Aim of the exercise:
The copy must run from the first line of the entries below through the line containing "#### *Toekomstvisie: de kracht van Rucphen*", restated word for word, with pictures left out.

Listed entries:
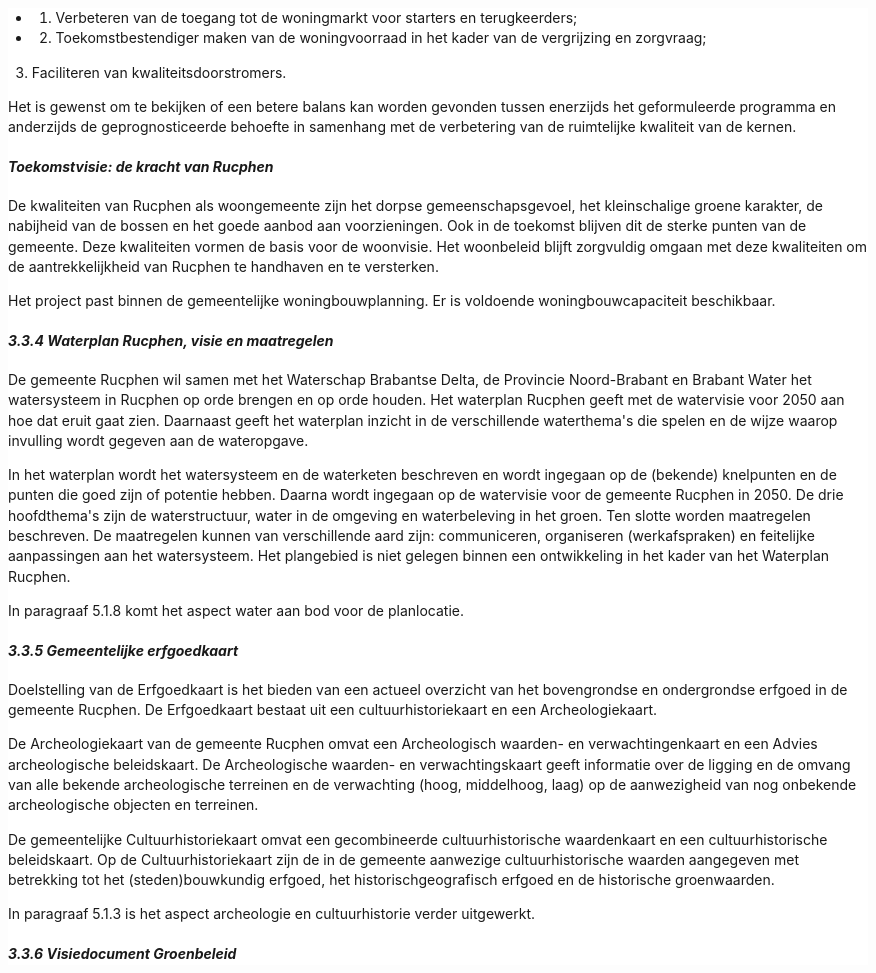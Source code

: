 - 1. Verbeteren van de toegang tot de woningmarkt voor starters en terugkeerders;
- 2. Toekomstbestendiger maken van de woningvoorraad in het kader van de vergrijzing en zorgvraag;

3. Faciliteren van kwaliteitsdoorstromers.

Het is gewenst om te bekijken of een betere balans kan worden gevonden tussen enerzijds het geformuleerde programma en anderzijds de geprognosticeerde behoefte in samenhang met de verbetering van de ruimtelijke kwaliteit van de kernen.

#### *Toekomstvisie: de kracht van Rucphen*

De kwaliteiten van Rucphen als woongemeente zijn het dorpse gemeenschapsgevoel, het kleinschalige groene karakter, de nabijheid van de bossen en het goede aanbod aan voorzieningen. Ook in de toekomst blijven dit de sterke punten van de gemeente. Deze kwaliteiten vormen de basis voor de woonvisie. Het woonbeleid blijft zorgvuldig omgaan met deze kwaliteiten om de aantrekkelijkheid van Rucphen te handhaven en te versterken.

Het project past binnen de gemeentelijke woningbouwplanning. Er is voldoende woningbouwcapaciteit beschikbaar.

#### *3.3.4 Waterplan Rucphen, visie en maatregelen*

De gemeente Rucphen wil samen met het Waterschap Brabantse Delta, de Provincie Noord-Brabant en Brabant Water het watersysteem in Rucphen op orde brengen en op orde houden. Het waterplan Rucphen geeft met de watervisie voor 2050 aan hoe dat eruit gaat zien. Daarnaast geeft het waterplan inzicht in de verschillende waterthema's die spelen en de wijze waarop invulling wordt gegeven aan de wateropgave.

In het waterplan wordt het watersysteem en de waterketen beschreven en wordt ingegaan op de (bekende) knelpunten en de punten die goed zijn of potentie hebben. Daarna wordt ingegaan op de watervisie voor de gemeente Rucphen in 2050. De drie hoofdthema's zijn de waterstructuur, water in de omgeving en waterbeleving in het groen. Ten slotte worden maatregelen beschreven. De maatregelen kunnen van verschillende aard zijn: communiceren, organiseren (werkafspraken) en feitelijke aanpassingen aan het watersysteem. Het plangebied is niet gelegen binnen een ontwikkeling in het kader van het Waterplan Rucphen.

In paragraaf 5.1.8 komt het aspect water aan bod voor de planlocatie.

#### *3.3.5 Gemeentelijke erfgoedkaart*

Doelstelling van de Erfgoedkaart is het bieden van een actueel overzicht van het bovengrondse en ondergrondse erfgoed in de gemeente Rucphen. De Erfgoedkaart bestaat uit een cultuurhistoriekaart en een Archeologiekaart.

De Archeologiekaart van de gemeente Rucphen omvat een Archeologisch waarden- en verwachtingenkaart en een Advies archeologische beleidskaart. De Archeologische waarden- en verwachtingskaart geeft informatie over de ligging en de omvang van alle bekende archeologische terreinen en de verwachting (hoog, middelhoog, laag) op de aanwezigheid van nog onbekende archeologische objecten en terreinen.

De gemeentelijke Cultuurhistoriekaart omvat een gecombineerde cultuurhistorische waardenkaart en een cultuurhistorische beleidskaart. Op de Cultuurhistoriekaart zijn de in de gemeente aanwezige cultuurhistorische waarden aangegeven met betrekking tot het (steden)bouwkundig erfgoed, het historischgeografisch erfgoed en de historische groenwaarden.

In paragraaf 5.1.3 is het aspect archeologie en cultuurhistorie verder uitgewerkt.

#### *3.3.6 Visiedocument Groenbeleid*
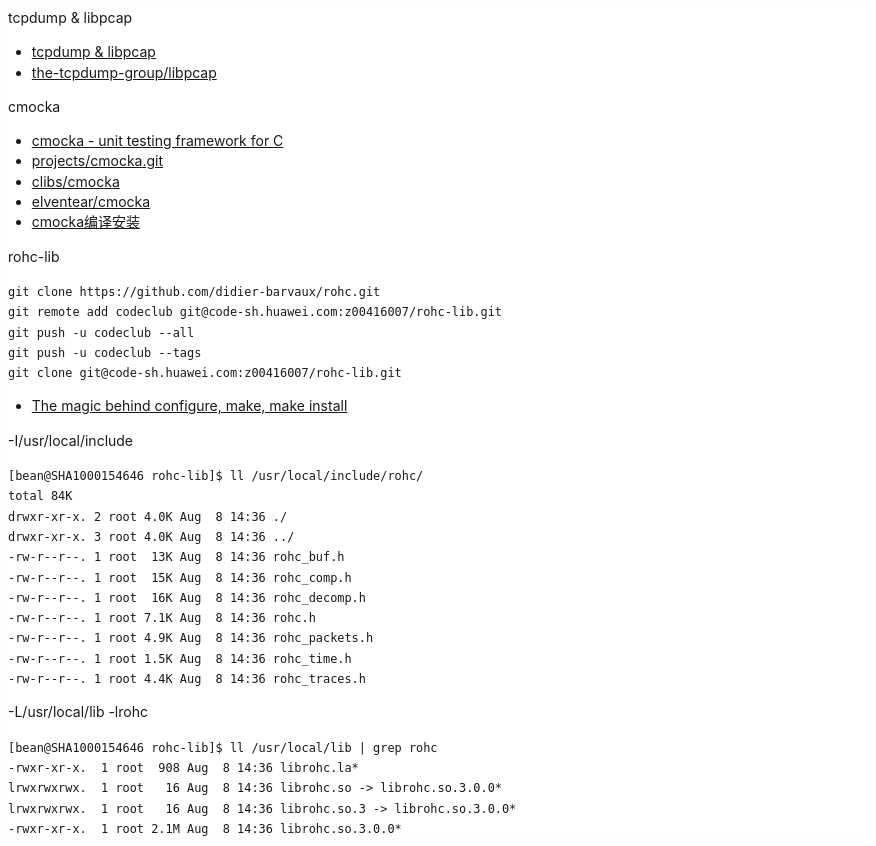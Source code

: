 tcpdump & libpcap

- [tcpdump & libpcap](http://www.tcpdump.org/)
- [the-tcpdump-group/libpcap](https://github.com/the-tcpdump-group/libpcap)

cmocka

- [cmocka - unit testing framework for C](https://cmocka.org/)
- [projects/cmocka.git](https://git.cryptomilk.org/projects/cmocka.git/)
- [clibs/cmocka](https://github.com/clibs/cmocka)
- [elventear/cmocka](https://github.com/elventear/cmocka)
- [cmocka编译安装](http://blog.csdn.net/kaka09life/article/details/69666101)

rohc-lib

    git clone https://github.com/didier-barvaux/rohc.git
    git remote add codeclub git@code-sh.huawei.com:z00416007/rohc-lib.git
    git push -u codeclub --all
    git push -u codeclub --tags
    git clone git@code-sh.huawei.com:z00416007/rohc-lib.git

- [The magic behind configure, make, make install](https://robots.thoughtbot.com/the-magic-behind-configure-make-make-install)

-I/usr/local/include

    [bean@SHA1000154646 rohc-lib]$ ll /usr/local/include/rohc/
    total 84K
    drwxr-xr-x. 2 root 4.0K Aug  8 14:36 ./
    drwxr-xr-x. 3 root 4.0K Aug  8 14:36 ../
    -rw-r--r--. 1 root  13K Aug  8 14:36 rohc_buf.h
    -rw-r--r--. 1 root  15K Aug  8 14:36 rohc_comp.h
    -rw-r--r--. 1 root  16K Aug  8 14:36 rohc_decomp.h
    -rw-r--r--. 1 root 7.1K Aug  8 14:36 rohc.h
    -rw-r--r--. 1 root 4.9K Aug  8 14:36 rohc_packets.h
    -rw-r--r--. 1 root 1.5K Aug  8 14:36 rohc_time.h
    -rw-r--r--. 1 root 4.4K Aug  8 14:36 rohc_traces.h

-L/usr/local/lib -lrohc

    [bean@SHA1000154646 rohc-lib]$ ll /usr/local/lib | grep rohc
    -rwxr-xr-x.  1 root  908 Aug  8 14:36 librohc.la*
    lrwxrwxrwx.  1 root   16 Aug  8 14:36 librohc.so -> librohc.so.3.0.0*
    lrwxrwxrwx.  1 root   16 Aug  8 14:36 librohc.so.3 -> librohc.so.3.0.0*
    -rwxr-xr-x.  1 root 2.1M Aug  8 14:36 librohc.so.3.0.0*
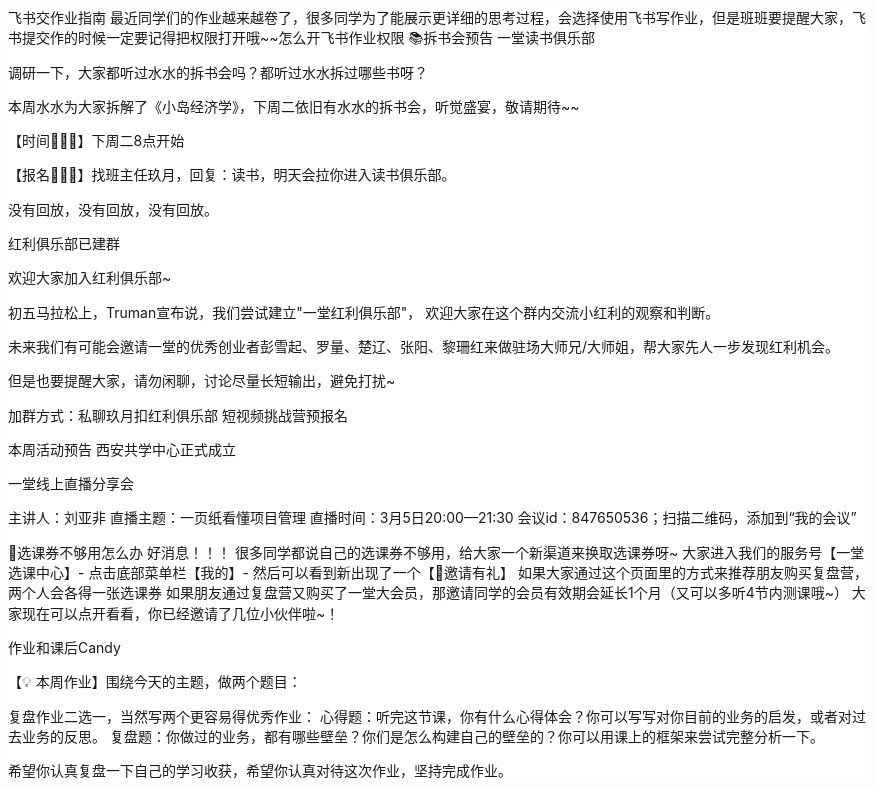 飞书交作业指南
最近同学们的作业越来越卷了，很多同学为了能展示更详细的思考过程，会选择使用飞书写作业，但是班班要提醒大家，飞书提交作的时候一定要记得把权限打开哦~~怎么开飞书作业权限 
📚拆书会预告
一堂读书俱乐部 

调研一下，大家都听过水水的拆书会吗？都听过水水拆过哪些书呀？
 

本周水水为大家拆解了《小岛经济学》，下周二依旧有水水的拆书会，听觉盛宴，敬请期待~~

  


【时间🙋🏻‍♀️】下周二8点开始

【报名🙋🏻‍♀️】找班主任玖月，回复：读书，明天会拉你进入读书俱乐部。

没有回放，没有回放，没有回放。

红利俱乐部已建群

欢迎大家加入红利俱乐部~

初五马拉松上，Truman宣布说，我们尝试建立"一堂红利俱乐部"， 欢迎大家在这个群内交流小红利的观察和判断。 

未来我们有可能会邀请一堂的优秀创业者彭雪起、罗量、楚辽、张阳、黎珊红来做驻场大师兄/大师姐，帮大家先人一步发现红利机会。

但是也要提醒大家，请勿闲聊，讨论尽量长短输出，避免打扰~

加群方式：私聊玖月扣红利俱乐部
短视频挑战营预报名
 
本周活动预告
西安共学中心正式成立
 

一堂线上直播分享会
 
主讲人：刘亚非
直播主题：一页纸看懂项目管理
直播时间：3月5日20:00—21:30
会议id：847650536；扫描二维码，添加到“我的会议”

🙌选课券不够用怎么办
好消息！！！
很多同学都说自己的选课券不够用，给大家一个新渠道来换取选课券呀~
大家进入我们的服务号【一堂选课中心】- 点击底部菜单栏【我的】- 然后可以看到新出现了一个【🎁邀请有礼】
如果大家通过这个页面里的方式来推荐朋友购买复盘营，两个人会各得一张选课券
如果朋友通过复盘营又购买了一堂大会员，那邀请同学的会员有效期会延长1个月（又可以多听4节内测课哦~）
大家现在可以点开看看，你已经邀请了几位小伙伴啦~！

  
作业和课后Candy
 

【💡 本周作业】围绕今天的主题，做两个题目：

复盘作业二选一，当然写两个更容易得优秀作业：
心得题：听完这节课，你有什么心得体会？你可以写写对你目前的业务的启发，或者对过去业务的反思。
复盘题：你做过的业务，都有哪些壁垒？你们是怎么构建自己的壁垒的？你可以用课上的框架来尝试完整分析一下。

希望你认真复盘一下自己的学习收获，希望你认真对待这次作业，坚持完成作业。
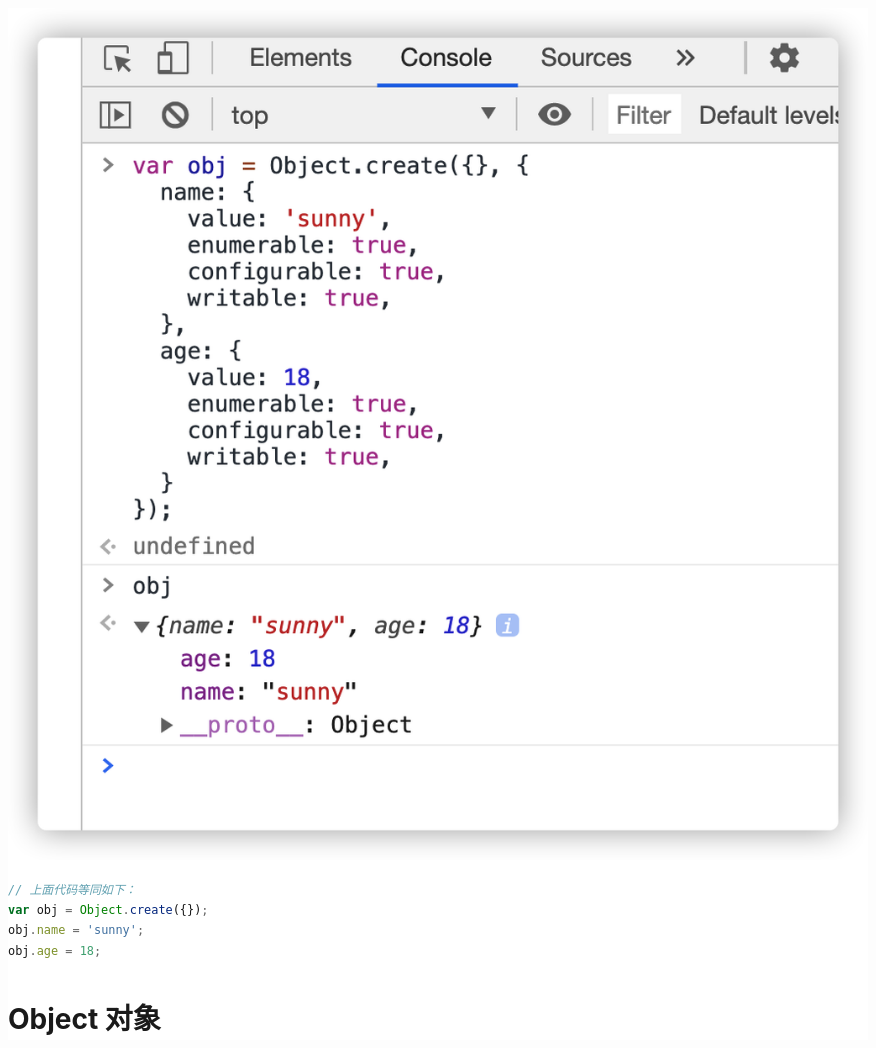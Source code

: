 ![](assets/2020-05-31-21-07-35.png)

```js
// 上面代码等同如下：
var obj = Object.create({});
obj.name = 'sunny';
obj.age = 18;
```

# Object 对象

Problem solution:
Source code

: - 1. Verbeteren van de toegang tot de woningmarkt voor starters en terugkeerders;
- 2. Toekomstbestendiger maken van de woningvoorraad in het kader van de vergrijzing en zorgvraag;

3. Faciliteren van kwaliteitsdoorstromers.

Het is gewenst om te bekijken of een betere balans kan worden gevonden tussen enerzijds het geformuleerde programma en anderzijds de geprognosticeerde behoefte in samenhang met de verbetering van de ruimtelijke kwaliteit van de kernen.

#### *Toekomstvisie: de kracht van Rucphen*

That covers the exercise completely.